▸ **Exercise inputs**
---*---
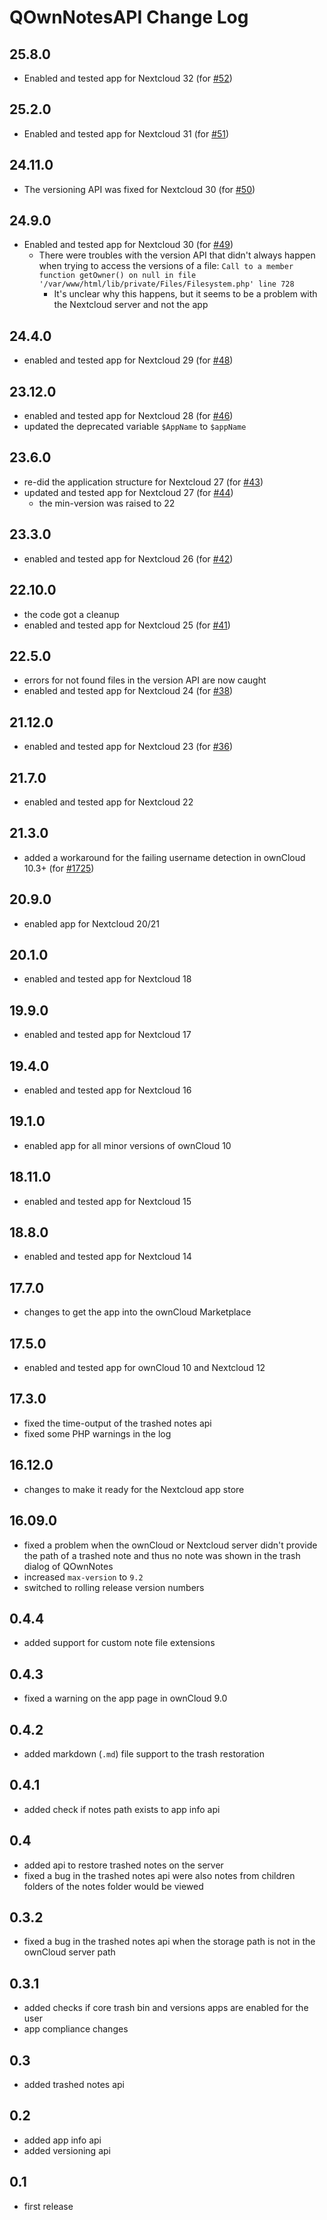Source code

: # QOwnNotesAPI Change Log

## 25.8.0

- Enabled and tested app for Nextcloud 32 (for [#52](https://github.com/pbek/qownnotesapi/issues/52))

## 25.2.0

- Enabled and tested app for Nextcloud 31 (for [#51](https://github.com/pbek/qownnotesapi/issues/51))

## 24.11.0

- The versioning API was fixed for Nextcloud 30 (for [#50](https://github.com/pbek/qownnotesapi/issues/50))

## 24.9.0

- Enabled and tested app for Nextcloud 30 (for [#49](https://github.com/pbek/qownnotesapi/issues/49))
  - There were troubles with the version API that didn't always happen when trying to access the versions of a file:
    `Call to a member function getOwner() on null in file '/var/www/html/lib/private/Files/Filesystem.php' line 728`
    - It's unclear why this happens, but it seems to be a problem with the Nextcloud server and not the app

## 24.4.0

- enabled and tested app for Nextcloud 29 (for [#48](https://github.com/pbek/qownnotesapi/issues/48))

## 23.12.0

- enabled and tested app for Nextcloud 28 (for [#46](https://github.com/pbek/qownnotesapi/issues/46))
- updated the deprecated variable `$AppName` to `$appName`

## 23.6.0

- re-did the application structure for Nextcloud 27 (for [#43](https://github.com/pbek/qownnotesapi/issues/43))
- updated and tested app for Nextcloud 27 (for [#44](https://github.com/pbek/qownnotesapi/issues/44))
  - the min-version was raised to 22

## 23.3.0

- enabled and tested app for Nextcloud 26 (for [#42](https://github.com/pbek/qownnotesapi/issues/42))

## 22.10.0

- the code got a cleanup
- enabled and tested app for Nextcloud 25 (for [#41](https://github.com/pbek/qownnotesapi/issues/41))

## 22.5.0

- errors for not found files in the version API are now caught
- enabled and tested app for Nextcloud 24 (for [#38](https://github.com/pbek/qownnotesapi/issues/38))

## 21.12.0

- enabled and tested app for Nextcloud 23 (for [#36](https://github.com/pbek/qownnotesapi/issues/36))

## 21.7.0

- enabled and tested app for Nextcloud 22

## 21.3.0

- added a workaround for the failing username detection in ownCloud 10.3+
  (for [#1725](https://github.com/pbek/QOwnNotes/issues/1725))

## 20.9.0

- enabled app for Nextcloud 20/21

## 20.1.0

- enabled and tested app for Nextcloud 18

## 19.9.0

- enabled and tested app for Nextcloud 17

## 19.4.0

- enabled and tested app for Nextcloud 16

## 19.1.0

- enabled app for all minor versions of ownCloud 10

## 18.11.0

- enabled and tested app for Nextcloud 15

## 18.8.0

- enabled and tested app for Nextcloud 14

## 17.7.0

- changes to get the app into the ownCloud Marketplace

## 17.5.0

- enabled and tested app for ownCloud 10 and Nextcloud 12

## 17.3.0

- fixed the time-output of the trashed notes api
- fixed some PHP warnings in the log

## 16.12.0

- changes to make it ready for the Nextcloud app store

## 16.09.0

- fixed a problem when the ownCloud or Nextcloud server didn't provide the path
  of a trashed note and thus no note was shown in the trash dialog of QOwnNotes
- increased `max-version` to `9.2`
- switched to rolling release version numbers

## 0.4.4

- added support for custom note file extensions

## 0.4.3

- fixed a warning on the app page in ownCloud 9.0

## 0.4.2

- added markdown (`.md`) file support to the trash restoration

## 0.4.1

- added check if notes path exists to app info api

## 0.4

- added api to restore trashed notes on the server
- fixed a bug in the trashed notes api were also notes from children folders of the notes folder would be viewed

## 0.3.2

- fixed a bug in the trashed notes api when the storage path is not in the ownCloud server path

## 0.3.1

- added checks if core trash bin and versions apps are enabled for the user
- app compliance changes

## 0.3

- added trashed notes api

## 0.2

- added app info api
- added versioning api

## 0.1

- first release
---*---
Each line of the listing that holds the string "server" counts once; state how many there are, with nothing added.

4